Ayer, la Coordinación Nacional de Literatura del Instituto Nacional de Bellas Artes publicó este tuit:
Maluma apenas necesita presentación en esta región del mundo y este momento de la Historia. Albert Camus, probablemente, la necesita mucho más. La imagen y su pie son una broma, por supuesto, pensada como muchas otras que se publican todo el tiempo en forma de memes. Personal de la CNL ha declarado que la intención de la publicación era promover la lectura recurriendo a una figura muy conocida y no hay razón para dudarlo. El tono del texto es simplemente inusual: es una declaración vagamente agresiva, con el aire de superioridad de tantas publicaciones en redes sociales. El tuit está, pues, en el nivel más suave y común del troleo, que millones de personas hemos visto e incluso practicado –es facilísimo– en más de una ocasión. Este tipo de incordio ha salido incluso de la red y ha llegado, por ejemplo, a la publicidad:
La broma de Maluma no funciona del todo, en realidad, porque se burla al mismo tiempo de los lectores posibles y del cantante y porque no habla de lectura sino de escritura. Un subgénero pequeñito de la memética actual, que sólo crean, difunden y consumen los estudiantes universitarios, es el de las quejas por no poder terminar una tesis. El tuit acaba por burlarse más bien del tesista estereotípico, que no termina nunca su trabajo por la desidia, la distracción, las obstrucciones de asesores y otras autoridades, etcétera. Hasta Maluma –que según el estereotipo del cantante famoso, no leería– acabaría más rápido un libro. La foto podría haber funcionado mejor con un pie menos agresivo y más directamente relacionado con la lectura. Algo, tal vez, como esto:
«¿Y si pasas el rato con un libro?»
Es importante considerar que la CNL no hizo la imagen, a la que sólo agregó texto. Más todavía: la imagen –tomada por el fotógrafo Mateo Londoño Quijano (se puede ver en su cuenta de Instagram, donde se publicó el 28 de junio)– podría tener que ver con una publicación aún más anterior, del propio Maluma, quien publicó una imagen de un ejemplar de La caída, de Camus, en su propio Instagram el año pasado, en el mes de noviembre. La imagen apareció en la sección de «Stories» de esa red social: publicaciones efímeras que se borran luego de 24 horas, pero no era la primera vez que el cantante ponía imágenes de libros y pude encontrar esta captura de pantalla:
Todas las evidencias apuntan, pues, a que la imagen era auténtica. (Muchas personas sospecharon lo contrario porque en la foto falta el título del libro. La escritora Alejandra Inclán sugiere que el título se habría borrado para que ningún periodista hiciera a Maluma una pregunta puntual.)
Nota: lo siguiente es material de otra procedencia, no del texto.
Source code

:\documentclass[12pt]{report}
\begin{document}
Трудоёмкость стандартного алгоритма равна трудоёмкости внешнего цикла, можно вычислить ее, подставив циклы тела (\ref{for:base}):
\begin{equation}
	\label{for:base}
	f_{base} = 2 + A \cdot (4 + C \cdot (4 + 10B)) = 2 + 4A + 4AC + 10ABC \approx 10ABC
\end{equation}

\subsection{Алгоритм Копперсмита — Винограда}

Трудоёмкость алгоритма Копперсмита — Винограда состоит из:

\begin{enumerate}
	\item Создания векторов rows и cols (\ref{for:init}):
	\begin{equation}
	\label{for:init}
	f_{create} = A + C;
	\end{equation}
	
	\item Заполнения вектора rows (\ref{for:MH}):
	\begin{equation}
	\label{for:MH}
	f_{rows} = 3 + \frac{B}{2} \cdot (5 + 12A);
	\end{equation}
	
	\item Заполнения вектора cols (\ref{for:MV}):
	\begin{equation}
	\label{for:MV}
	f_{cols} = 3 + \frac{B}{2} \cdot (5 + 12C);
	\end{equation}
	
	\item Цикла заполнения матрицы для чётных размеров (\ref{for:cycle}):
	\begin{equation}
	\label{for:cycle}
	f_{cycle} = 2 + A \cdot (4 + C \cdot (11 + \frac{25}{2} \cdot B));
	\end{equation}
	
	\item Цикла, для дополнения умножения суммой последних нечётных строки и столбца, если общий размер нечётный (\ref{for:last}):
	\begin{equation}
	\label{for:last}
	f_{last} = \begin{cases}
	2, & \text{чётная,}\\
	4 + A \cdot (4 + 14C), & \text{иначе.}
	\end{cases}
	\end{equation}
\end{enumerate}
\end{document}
Si se hacen a un lado los prejuicios, no hay razones para sorprenderse. No sería la primera vez que una estrella muy famosa y considerada poco inteligente (o de plano incapaz de leer) resulta tener por lo menos interés en los libros:
Lo interesante, lo desolador, son las reacciones que provocó la broma. Algunas personas –incluso desde antes de que la CNL difundiera la foto en México– se indignaron por la idea de que Maluma leyera a Camus (o leyera, siquiera), o bien se burlaron de las personas a las que gusta la música del cantante:
Otras, por el contrario, se burlaron de los que se burlaban: los «intelectuales», los «exquisitos», los «esnobs».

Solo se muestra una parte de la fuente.